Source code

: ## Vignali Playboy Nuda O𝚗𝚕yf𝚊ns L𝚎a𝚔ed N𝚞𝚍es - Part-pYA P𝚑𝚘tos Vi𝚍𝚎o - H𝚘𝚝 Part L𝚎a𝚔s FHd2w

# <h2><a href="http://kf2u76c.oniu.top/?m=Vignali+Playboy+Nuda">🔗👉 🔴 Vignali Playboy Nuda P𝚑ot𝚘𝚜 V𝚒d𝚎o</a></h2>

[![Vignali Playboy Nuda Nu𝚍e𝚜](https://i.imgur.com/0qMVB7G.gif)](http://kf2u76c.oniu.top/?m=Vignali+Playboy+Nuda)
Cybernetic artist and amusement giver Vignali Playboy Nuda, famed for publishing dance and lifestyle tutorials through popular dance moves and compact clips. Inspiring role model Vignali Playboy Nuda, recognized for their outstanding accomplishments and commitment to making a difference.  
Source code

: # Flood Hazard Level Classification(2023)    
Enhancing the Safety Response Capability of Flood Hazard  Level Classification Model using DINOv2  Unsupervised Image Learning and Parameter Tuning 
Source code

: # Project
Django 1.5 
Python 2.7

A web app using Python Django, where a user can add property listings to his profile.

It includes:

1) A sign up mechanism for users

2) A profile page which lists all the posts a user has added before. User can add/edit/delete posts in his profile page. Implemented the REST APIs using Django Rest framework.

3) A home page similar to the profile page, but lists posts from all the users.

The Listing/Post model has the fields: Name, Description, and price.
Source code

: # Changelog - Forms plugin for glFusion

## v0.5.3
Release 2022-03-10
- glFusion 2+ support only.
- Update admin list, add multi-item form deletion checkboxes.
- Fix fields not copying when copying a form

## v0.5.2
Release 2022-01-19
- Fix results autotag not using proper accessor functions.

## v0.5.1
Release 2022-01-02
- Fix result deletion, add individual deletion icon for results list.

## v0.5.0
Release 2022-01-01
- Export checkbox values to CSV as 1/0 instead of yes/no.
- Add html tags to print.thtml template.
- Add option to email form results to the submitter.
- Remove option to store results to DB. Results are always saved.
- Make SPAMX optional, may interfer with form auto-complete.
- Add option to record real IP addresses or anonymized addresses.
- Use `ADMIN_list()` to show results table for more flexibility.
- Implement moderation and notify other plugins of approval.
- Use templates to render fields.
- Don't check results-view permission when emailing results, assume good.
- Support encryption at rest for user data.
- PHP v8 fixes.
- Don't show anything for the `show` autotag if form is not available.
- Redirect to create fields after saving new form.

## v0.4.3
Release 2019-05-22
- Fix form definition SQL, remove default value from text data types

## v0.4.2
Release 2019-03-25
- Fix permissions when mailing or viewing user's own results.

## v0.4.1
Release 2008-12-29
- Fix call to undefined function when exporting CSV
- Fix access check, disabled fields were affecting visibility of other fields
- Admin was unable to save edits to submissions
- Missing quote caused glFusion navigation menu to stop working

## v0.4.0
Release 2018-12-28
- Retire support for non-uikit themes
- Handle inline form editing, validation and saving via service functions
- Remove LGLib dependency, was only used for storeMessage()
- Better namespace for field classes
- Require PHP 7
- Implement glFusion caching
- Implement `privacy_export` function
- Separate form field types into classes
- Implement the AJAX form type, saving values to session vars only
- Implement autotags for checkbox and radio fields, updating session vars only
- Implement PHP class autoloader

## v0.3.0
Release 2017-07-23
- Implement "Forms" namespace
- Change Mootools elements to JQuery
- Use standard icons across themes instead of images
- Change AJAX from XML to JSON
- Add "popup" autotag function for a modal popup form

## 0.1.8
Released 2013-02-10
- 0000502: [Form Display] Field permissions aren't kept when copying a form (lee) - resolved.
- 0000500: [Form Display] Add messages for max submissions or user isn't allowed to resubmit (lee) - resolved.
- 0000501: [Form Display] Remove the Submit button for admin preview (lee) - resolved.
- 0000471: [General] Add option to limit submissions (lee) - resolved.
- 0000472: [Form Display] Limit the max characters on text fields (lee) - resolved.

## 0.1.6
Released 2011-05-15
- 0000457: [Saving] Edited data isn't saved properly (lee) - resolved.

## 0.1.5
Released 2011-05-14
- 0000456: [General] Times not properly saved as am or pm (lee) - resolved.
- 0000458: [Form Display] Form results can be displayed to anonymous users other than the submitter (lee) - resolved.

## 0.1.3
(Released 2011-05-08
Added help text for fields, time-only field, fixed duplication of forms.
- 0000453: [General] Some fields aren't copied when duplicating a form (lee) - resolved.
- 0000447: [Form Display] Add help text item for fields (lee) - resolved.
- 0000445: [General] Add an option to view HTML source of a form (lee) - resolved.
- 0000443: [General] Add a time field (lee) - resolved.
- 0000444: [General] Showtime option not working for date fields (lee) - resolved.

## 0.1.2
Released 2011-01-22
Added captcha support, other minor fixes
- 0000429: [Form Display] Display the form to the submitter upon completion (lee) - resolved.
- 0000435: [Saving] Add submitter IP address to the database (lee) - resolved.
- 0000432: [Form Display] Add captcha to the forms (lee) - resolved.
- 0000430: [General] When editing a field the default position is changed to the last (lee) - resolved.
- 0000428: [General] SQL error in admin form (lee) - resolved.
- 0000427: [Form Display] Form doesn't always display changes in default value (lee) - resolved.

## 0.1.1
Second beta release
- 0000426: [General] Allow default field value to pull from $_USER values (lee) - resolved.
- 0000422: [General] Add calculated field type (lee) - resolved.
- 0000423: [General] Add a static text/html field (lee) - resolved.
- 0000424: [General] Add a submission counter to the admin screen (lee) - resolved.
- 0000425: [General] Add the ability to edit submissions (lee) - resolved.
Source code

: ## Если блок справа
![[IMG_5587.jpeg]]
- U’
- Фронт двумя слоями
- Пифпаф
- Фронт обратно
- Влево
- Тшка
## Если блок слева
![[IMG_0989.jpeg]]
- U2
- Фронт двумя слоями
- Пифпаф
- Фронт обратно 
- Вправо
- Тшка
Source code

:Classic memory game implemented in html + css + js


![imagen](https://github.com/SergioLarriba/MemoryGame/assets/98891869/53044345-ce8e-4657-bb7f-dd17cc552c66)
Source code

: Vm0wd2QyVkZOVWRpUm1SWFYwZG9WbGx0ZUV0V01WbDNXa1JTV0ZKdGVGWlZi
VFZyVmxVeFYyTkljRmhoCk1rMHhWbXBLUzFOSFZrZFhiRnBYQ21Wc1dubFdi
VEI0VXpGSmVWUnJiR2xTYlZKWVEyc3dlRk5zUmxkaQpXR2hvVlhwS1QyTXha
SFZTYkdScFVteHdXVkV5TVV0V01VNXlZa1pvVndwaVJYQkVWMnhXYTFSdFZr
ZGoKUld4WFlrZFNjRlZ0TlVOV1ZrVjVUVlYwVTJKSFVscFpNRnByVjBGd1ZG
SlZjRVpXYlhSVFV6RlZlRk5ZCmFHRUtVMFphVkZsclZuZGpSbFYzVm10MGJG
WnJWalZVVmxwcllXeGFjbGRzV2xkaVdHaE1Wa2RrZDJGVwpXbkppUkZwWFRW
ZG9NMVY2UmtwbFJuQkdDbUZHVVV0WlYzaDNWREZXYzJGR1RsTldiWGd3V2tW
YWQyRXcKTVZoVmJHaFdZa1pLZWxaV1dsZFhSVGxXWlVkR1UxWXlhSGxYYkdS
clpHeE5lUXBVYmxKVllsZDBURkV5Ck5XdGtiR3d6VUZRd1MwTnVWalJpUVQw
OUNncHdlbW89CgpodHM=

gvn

━━━━━━━━

→ **Try it**
Look through the listing above and copy each line with the word "help" in it.

→ **Answer section**
Added help text for fields, time-only field, fixed duplication of forms.
- 0000447: [Form Display] Add help text item for fields (lee) - resolved.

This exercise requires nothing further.